Exercise goal: Each line from the first line of the entries through the line holding "- Best Match" is to be restated word for word; nothing else, and no picture, belongs in the answer.

[Collection entries]
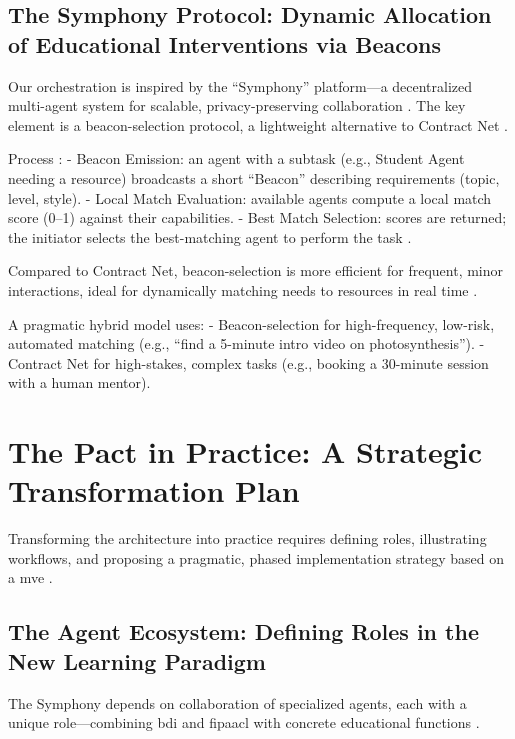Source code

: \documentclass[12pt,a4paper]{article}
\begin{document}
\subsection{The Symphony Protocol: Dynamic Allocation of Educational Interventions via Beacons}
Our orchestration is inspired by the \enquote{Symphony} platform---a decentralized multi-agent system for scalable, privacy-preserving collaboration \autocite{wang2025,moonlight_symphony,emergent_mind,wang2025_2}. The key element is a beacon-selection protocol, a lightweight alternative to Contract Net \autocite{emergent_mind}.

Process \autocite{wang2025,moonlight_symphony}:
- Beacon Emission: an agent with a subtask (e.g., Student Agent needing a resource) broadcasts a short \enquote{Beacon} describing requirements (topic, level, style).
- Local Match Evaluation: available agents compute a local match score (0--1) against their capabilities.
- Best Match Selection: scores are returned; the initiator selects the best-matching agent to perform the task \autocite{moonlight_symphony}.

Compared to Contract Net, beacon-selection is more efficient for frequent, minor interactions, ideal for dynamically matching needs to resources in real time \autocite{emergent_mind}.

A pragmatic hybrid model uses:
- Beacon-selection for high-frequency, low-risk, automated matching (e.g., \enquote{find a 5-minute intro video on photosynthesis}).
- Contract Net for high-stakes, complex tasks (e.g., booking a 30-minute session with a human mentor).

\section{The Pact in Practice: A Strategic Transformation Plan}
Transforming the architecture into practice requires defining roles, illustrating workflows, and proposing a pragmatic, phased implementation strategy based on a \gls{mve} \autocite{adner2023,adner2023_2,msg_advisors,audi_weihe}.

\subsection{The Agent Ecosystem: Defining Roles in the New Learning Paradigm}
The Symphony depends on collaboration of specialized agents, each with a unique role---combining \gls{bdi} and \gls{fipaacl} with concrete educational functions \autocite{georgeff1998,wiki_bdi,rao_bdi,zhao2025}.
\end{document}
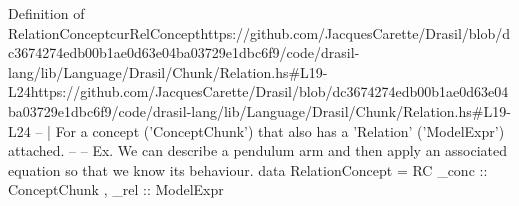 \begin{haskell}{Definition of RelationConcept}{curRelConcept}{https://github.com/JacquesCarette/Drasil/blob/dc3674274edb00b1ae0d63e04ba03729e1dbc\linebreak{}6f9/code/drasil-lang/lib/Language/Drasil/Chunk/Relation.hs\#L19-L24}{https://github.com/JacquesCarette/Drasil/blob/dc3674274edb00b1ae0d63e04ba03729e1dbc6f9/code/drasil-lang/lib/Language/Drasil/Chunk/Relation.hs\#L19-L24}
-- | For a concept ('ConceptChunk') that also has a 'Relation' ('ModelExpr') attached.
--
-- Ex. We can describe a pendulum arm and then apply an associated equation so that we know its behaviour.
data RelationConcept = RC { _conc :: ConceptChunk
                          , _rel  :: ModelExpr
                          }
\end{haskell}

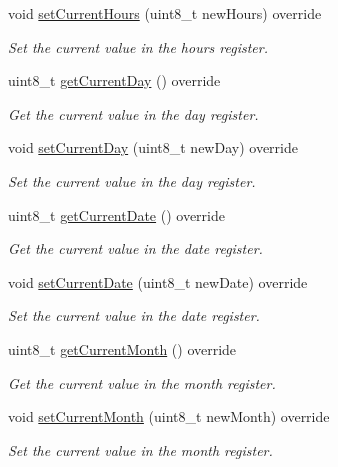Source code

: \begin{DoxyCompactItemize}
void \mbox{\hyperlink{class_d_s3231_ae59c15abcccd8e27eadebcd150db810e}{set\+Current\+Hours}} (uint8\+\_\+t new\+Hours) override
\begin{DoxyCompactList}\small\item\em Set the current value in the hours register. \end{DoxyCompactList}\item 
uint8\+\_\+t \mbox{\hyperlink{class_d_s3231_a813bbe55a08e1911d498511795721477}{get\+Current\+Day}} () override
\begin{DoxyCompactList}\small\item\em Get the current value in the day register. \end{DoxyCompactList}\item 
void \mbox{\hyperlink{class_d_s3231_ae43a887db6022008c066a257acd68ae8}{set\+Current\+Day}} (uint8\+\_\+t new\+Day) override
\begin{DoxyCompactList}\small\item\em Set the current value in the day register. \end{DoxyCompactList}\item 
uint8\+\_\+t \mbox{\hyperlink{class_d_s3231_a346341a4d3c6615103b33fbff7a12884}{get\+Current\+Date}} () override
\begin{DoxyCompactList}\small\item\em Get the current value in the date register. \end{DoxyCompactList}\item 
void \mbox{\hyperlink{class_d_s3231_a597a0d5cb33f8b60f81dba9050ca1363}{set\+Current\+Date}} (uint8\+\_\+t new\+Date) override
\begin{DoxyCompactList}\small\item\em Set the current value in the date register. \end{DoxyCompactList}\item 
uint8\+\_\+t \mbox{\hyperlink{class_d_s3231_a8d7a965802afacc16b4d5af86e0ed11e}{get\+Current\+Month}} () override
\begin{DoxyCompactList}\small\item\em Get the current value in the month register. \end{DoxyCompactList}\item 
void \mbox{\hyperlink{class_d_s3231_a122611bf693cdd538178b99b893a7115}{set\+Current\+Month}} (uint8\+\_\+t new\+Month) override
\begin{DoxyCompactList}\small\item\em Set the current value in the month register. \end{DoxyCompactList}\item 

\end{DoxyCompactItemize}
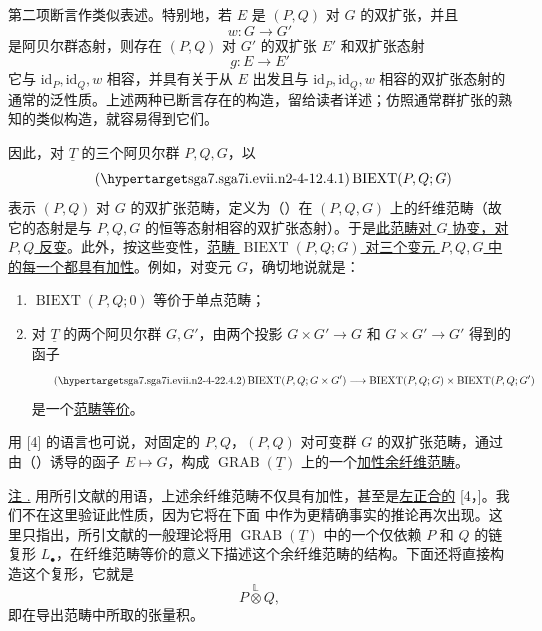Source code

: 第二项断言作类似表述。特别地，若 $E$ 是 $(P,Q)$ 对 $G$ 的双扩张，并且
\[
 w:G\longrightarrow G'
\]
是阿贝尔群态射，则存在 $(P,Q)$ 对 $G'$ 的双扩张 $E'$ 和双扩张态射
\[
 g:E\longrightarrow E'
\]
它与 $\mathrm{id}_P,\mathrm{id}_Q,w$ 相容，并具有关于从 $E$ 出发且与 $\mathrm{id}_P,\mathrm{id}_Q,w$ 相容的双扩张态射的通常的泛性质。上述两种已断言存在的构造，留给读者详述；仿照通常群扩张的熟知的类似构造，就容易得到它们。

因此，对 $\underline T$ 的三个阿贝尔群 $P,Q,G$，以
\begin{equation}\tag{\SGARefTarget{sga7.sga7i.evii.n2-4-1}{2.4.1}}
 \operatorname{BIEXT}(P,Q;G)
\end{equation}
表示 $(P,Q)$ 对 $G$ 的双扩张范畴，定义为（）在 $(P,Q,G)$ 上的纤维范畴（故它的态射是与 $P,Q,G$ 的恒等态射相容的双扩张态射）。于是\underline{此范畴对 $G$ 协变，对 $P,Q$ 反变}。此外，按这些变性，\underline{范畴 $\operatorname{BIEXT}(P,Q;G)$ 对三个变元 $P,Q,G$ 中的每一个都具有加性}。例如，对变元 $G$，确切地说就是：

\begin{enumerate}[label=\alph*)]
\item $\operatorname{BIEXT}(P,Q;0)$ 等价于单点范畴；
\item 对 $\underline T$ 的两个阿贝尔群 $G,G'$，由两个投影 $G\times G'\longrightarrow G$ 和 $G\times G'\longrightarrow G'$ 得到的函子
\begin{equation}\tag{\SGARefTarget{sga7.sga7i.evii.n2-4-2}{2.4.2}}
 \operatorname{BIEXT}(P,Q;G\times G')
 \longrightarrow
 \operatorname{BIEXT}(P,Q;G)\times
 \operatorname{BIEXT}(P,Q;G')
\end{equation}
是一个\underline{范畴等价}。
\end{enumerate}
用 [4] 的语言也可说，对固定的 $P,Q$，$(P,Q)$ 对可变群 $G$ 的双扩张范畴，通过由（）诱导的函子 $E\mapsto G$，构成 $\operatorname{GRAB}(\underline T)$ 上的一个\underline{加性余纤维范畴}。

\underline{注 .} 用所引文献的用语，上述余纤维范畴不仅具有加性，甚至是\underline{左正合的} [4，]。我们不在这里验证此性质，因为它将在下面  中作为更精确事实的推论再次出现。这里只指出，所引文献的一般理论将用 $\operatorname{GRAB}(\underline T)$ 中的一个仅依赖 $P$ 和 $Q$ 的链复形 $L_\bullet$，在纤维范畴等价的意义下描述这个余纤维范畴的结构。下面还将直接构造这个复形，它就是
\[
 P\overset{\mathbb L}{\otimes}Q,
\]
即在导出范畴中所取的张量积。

Your response:
Source code

: \documentclass[12pt,a4paper]{article}
\begin{document}
\subsection{The Symphony Protocol: Dynamic Allocation of Educational Interventions via Beacons}
Our orchestration is inspired by the \enquote{Symphony} platform---a decentralized multi-agent system for scalable, privacy-preserving collaboration \autocite{wang2025,moonlight_symphony,emergent_mind,wang2025_2}. The key element is a beacon-selection protocol, a lightweight alternative to Contract Net \autocite{emergent_mind}.

Process \autocite{wang2025,moonlight_symphony}:
- Beacon Emission: an agent with a subtask (e.g., Student Agent needing a resource) broadcasts a short \enquote{Beacon} describing requirements (topic, level, style).
- Local Match Evaluation: available agents compute a local match score (0--1) against their capabilities.
- Best Match Selection: scores are returned; the initiator selects the best-matching agent to perform the task \autocite{moonlight_symphony}.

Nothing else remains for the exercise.